Question soumise le 18 avril 2023

M. Xavier Batut interroge M. le ministre de la transition écologique et de la cohésion des territoires sur la régulation des grands cormorans sur les eaux libres. L'arrêté du 29 octobre 2009 fixant la liste des oiseaux protégés sur l'ensemble du territoire et les modalités de leur protection cite le grand cormoran (Phalacrocorax carbo sinensis) parmi les volatiles protégés. Néanmoins, l'article L. 411-2-4 du code de l'environnement prévoit des possibilités de dérogation, permettant la régulation de cette espèce dans certains départements. Ainsi, l'arrêté du 19 septembre 2022 fixant les plafonds départementaux dans les limites desquelles des dérogations aux interdictions de destruction peuvent être accordées par les préfets concernant les grands cormorans pour la période 2022-2025, fixe à zéro le plafond attribué pour le département de la Seine-Maritime. Autrement dit, aucune régulation ne peut être faite sur la population de ce volatile qui prospère sur le territoire.
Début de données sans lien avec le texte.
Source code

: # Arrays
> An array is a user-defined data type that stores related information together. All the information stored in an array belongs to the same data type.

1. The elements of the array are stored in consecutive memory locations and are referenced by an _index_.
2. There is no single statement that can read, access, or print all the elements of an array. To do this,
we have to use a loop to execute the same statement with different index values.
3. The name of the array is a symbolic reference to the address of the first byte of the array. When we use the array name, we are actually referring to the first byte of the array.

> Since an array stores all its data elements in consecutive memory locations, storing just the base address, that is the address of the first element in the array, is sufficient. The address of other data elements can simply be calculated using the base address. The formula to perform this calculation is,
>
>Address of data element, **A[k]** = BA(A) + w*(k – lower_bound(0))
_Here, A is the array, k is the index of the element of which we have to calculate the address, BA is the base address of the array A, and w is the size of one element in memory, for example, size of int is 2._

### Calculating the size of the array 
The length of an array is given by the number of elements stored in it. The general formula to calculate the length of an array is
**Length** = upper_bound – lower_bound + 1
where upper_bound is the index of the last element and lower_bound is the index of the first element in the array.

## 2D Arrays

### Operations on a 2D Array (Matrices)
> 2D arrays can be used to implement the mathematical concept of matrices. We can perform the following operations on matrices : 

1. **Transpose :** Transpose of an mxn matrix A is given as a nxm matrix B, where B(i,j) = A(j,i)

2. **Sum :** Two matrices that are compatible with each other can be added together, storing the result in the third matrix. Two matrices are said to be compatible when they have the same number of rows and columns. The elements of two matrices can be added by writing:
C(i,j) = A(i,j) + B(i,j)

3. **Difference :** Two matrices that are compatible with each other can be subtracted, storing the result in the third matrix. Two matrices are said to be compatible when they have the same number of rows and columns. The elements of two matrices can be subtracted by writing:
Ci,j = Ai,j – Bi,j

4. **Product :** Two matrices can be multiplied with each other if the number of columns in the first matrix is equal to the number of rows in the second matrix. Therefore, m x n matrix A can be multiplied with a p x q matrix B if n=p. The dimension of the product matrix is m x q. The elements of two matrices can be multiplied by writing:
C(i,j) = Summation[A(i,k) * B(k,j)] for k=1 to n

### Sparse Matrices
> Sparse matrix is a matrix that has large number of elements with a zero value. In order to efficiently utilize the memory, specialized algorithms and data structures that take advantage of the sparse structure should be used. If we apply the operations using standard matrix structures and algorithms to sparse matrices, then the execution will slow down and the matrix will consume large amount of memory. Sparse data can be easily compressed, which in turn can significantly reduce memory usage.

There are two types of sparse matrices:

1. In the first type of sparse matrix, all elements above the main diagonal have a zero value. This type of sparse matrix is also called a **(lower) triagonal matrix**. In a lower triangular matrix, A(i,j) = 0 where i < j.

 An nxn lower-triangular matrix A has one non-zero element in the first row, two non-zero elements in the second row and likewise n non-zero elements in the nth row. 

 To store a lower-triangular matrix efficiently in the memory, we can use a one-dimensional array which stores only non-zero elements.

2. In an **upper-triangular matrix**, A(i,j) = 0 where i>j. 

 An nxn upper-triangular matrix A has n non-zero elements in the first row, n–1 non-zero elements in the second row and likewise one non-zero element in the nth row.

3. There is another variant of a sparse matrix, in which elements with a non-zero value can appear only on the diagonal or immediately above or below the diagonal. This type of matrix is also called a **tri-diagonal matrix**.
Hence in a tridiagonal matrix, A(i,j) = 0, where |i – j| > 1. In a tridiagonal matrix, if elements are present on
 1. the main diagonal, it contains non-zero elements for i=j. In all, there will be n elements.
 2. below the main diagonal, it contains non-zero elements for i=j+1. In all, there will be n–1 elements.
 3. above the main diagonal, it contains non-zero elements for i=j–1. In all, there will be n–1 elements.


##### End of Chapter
Nul ne peut croire que le Gouvernement a cédé aux activistes animalistes et autres prétendues organisations de défense des oiseaux qui déposent régulièrement des recours judiciaires contre les arrêtés préfectoraux pris sur le fondement de la disposition de l'article L. 411-2-4 du code de l'environnement. Il faut prendre conscience que la forte augmentation de la population des grands cormorans est à l'origine d'un véritable carnage dans les écosystèmes aquatiques, menaçant les activités piscicoles et surtout l'équilibre de la faune sauvage. La Seine-Maritime est particulièrement touchée par cette problématique en raison d'un réseau hydrographique important avec la Seine et ses affluents, mais aussi la Manche qui embouche de nombreuses rivières. Les poissons migrateurs, pour lesquels des investissements colossaux en matière d'hydraulique douce sont réalisés pour permettre leur circulation et leur préservation, en sont les premières victimes. La solution du « quota zéro prélèvement » n'est pas tenable et met à mal à la protection de biodiversité dans les cours d'eau du département de la Seine-Maritime. Il souhaite connaître les intentions du Gouvernement pour réguler la population des grands cormorans et protéger les espèces piscicoles et la faune sauvage aquatique contre ce prédateur marin très envahissant en Seine-Maritime.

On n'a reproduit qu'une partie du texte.